• _Task to carry out_: Which lines run from the one containing "M_X) \longrightarrow M" through the end of the material? Reproduce them exactly.

• _Entries supplied_:
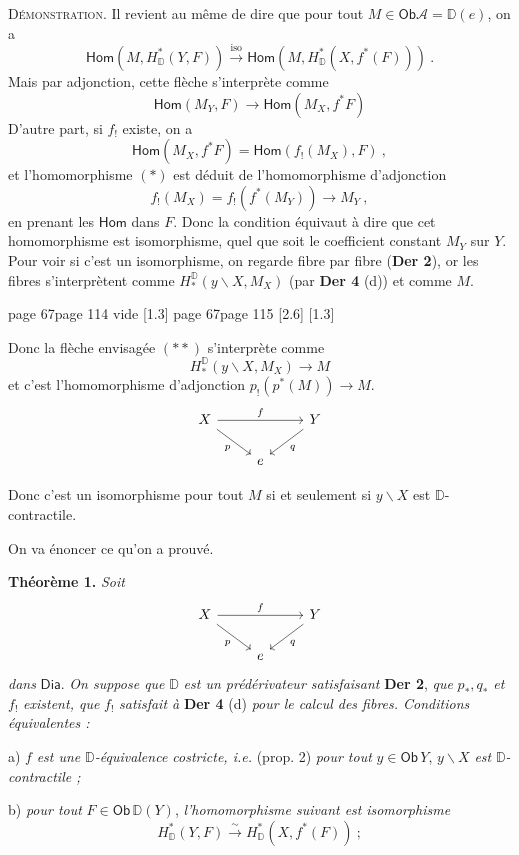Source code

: \documentclass[11pt,leqno]{article}
\newcommand{\printedpage}[1]{\marginnote{\scriptsize\sffamily ed.\ #1}}
\newcommand{\msp}[1]{%
  \begingroup\def\thismsp{#1}\def\blankmsp{page 114 vide}%
  \ifx\thismsp\blankmsp
    \marginnote{\scriptsize\sffamily [114: vide]}[1.3\baselineskip]%
  \else\def\followingmsp{page 115}%
    \ifx\thismsp\followingmsp
      \marginnote{\scriptsize\sffamily [page 115]}[2.6\baselineskip]%
    \else\marginnote{\scriptsize\sffamily [#1]}[1.3\baselineskip]\fi
  \fi\endgroup}
\newcommand{\DD}{\ensuremath{\mathbb{D}}}
\newcommand{\cA}{\ensuremath{\mathcal{A}}}
\newcommand{\Dia}{\ensuremath{\mathsf{Dia}}}
\newcommand{\Ob}{\ensuremath{\mathsf{Ob}}}
\newcommand{\Hom}{\ensuremath{\mathsf{Hom}}}
\newcommand{\isoto}{\overset{\sim}{\to}}
\newcommand{\D}{\ensuremath{\mathbb{D}}}
\begin{document}
\noindent\textsc{Démonstration}. Il revient au même de dire que pour tout $M \in \Ob \cA = \DD(e)$, on a
\[
\Hom(M, H^*_{\DD}(Y, F)) \overset{\mathrm{iso}}{\longrightarrow} \Hom(M, H^*_{\DD}(X, f^*(F))) \ .
\]
Mais par adjonction, cette flèche s'interprète comme
\[
\Hom(M_Y, F) \longrightarrow \Hom(M_X, f^*F) \tag*{$(*)$}
\]
D'autre part, si $f_!$ existe, on a
\[
\Hom(M_X, f^*F) = \Hom(f_!(M_X), F) \ ,
\]
et l'homomorphisme $(*)$ est déduit de l'homomorphisme d'adjonction
\[
f_!(M_X) = f_!(f^*(M_Y)) \longrightarrow M_Y \ , \tag*{$(**)$}
\]
en prenant les $\Hom$ dans $F$. Donc la condition équivaut à dire que cet homomorphisme est isomorphisme, quel que soit le coefficient constant $M_Y$ sur $Y$. Pour voir si c'est un isomorphisme, on regarde fibre par fibre (\textbf{Der 2}), or les fibres s'interprètent comme $H^{\DD}_*(y\backslash X, M_X)$ (par \textbf{Der 4} (d)) et comme $M$.

\printedpage{39}
\msp{page 67}

\noindent Donc la flèche envisagée $(**)$ s'interprète comme
\[
H_*^{\D}(y\backslash X, M_X) \longrightarrow M
\]
et c'est l'homomorphisme d'adjonction $p_!(p^*(M)) \to M$.
\[
\begin{tikzcd}
X \arrow[rr, "f"] \arrow[dr, "p"{swap}] & & Y \arrow[dl, "q"] \\
& e &
\end{tikzcd}
\]

\noindent Donc c'est un isomorphisme pour tout $M$ si et seulement si $y\backslash X$ est $\D$-contractile.

\noindent On va énoncer ce qu'on a prouvé.

\noindent\textbf{Théorème 1.} \textit{Soit}
\[
\begin{tikzcd}
X \arrow[rr, "f"] \arrow[dr, "p"{swap}] & & Y \arrow[dl, "q"] \\
& e &
\end{tikzcd}
\]
\textit{dans} $\Dia$. \textit{On suppose que} $\D$ \textit{est un prédérivateur satisfaisant} \textbf{Der 2}, \textit{que} $p_*, q_*$ \textit{et} $f_!$ \textit{existent, que} $f_!$ \textit{satisfait à} \textbf{Der 4} (d) \textit{pour le calcul des fibres. Conditions équivalentes :}

a) $f$ \textit{est une} $\D$\textit{-équivalence costricte, i.e.} (prop. 2) \textit{pour tout} $y \in \Ob\, Y$, $y\backslash X$ \textit{est} $\D$\textit{-contractile ;}

b) \textit{pour tout} $F \in \Ob\, \D(Y)$, \textit{l'homomorphisme suivant est} \textit{isomorphisme}
\[
H^*_{\D}(Y, F) \isoto H^*_{\D}(X, f^*(F)) \ ;
\]
\end{document}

• _Expected output_:
H_*^{\D}(y\backslash X, M_X) \longrightarrow M
\]
et c'est l'homomorphisme d'adjonction $p_!(p^*(M)) \to M$.
\[
\begin{tikzcd}
X \arrow[rr, "f"] \arrow[dr, "p"{swap}] & & Y \arrow[dl, "q"] \\
& e &
\end{tikzcd}
\]

\noindent Donc c'est un isomorphisme pour tout $M$ si et seulement si $y\backslash X$ est $\D$-contractile.

\noindent On va énoncer ce qu'on a prouvé.

\noindent\textbf{Théorème 1.} \textit{Soit}
\[
\begin{tikzcd}
X \arrow[rr, "f"] \arrow[dr, "p"{swap}] & & Y \arrow[dl, "q"] \\
& e &
\end{tikzcd}
\]
\textit{dans} $\Dia$. \textit{On suppose que} $\D$ \textit{est un prédérivateur satisfaisant} \textbf{Der 2}, \textit{que} $p_*, q_*$ \textit{et} $f_!$ \textit{existent, que} $f_!$ \textit{satisfait à} \textbf{Der 4} (d) \textit{pour le calcul des fibres. Conditions équivalentes :}

a) $f$ \textit{est une} $\D$\textit{-équivalence costricte, i.e.} (prop. 2) \textit{pour tout} $y \in \Ob\, Y$, $y\backslash X$ \textit{est} $\D$\textit{-contractile ;}

b) \textit{pour tout} $F \in \Ob\, \D(Y)$, \textit{l'homomorphisme suivant est} \textit{isomorphisme}
\[
H^*_{\D}(Y, F) \isoto H^*_{\D}(X, f^*(F)) \ ;
\]
\end{document}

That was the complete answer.